Required action
Look for "repocheck" in the listing below. Gather each line that contains it.

Data to process
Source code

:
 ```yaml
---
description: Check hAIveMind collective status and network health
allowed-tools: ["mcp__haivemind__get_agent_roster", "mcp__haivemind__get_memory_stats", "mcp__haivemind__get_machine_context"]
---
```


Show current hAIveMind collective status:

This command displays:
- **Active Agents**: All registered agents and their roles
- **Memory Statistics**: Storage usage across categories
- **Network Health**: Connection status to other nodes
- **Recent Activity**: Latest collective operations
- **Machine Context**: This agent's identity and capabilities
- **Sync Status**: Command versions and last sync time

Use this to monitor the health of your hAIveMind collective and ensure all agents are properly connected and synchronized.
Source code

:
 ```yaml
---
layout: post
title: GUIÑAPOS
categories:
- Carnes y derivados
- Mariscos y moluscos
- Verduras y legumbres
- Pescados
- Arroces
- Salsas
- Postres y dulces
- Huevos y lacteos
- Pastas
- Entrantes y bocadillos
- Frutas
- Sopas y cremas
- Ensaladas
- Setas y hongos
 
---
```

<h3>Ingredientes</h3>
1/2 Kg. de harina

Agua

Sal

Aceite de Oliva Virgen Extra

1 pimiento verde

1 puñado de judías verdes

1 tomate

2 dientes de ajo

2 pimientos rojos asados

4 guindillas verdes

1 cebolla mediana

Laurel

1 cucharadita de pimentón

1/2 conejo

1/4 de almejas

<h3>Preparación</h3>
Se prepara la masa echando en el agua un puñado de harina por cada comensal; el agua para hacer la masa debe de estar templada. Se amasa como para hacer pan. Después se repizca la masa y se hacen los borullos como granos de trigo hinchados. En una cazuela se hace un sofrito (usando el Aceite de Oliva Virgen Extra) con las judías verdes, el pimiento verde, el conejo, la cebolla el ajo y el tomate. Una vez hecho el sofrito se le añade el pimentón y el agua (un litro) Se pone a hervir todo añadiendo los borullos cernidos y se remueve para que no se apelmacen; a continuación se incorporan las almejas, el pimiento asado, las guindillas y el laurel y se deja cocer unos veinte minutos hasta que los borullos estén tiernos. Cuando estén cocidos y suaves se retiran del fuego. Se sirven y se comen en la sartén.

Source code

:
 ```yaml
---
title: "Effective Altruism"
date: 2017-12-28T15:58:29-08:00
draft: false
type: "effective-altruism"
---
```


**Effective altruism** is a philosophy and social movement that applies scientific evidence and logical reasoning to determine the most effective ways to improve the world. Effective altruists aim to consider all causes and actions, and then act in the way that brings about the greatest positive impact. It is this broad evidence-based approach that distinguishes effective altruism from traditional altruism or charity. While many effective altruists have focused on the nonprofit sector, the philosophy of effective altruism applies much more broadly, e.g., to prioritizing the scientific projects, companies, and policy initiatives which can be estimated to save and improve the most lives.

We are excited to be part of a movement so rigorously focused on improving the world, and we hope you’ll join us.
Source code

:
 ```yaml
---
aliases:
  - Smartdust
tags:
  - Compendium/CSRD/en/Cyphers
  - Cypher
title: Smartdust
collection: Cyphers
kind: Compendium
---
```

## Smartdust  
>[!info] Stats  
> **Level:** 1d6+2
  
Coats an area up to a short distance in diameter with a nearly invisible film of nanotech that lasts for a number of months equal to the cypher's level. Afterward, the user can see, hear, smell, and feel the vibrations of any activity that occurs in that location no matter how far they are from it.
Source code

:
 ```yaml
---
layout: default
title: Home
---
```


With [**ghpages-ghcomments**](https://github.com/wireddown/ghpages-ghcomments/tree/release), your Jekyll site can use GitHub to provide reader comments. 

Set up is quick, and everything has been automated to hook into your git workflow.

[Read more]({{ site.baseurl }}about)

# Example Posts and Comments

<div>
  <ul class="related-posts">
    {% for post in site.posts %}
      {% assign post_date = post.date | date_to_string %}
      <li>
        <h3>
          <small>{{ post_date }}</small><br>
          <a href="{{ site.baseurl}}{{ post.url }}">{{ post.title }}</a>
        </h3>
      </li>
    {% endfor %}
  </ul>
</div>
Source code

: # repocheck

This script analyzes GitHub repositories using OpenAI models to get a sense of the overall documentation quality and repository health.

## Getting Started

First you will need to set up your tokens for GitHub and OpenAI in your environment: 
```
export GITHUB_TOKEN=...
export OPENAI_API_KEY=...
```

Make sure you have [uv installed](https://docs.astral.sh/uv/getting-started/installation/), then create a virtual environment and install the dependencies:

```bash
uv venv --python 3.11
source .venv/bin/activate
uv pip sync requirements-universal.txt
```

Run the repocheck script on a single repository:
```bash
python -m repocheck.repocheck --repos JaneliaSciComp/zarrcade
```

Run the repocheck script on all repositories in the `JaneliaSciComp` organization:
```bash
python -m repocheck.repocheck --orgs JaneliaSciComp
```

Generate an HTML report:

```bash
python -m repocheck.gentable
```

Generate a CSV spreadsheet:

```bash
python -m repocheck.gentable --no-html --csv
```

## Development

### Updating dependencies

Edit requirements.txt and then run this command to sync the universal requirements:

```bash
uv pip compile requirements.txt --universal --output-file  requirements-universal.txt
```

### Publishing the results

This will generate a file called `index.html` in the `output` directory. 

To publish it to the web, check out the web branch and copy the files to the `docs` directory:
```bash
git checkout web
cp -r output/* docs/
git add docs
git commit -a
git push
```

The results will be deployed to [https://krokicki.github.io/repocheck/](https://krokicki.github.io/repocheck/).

Task response
: # repocheck
Run the repocheck script on a single repository:
python -m repocheck.repocheck --repos JaneliaSciComp/zarrcade
Run the repocheck script on all repositories in the `JaneliaSciComp` organization:
python -m repocheck.repocheck --orgs JaneliaSciComp
python -m repocheck.gentable
python -m repocheck.gentable --no-html --csv
The results will be deployed to [https://krokicki.github.io/repocheck/](https://krokicki.github.io/repocheck/).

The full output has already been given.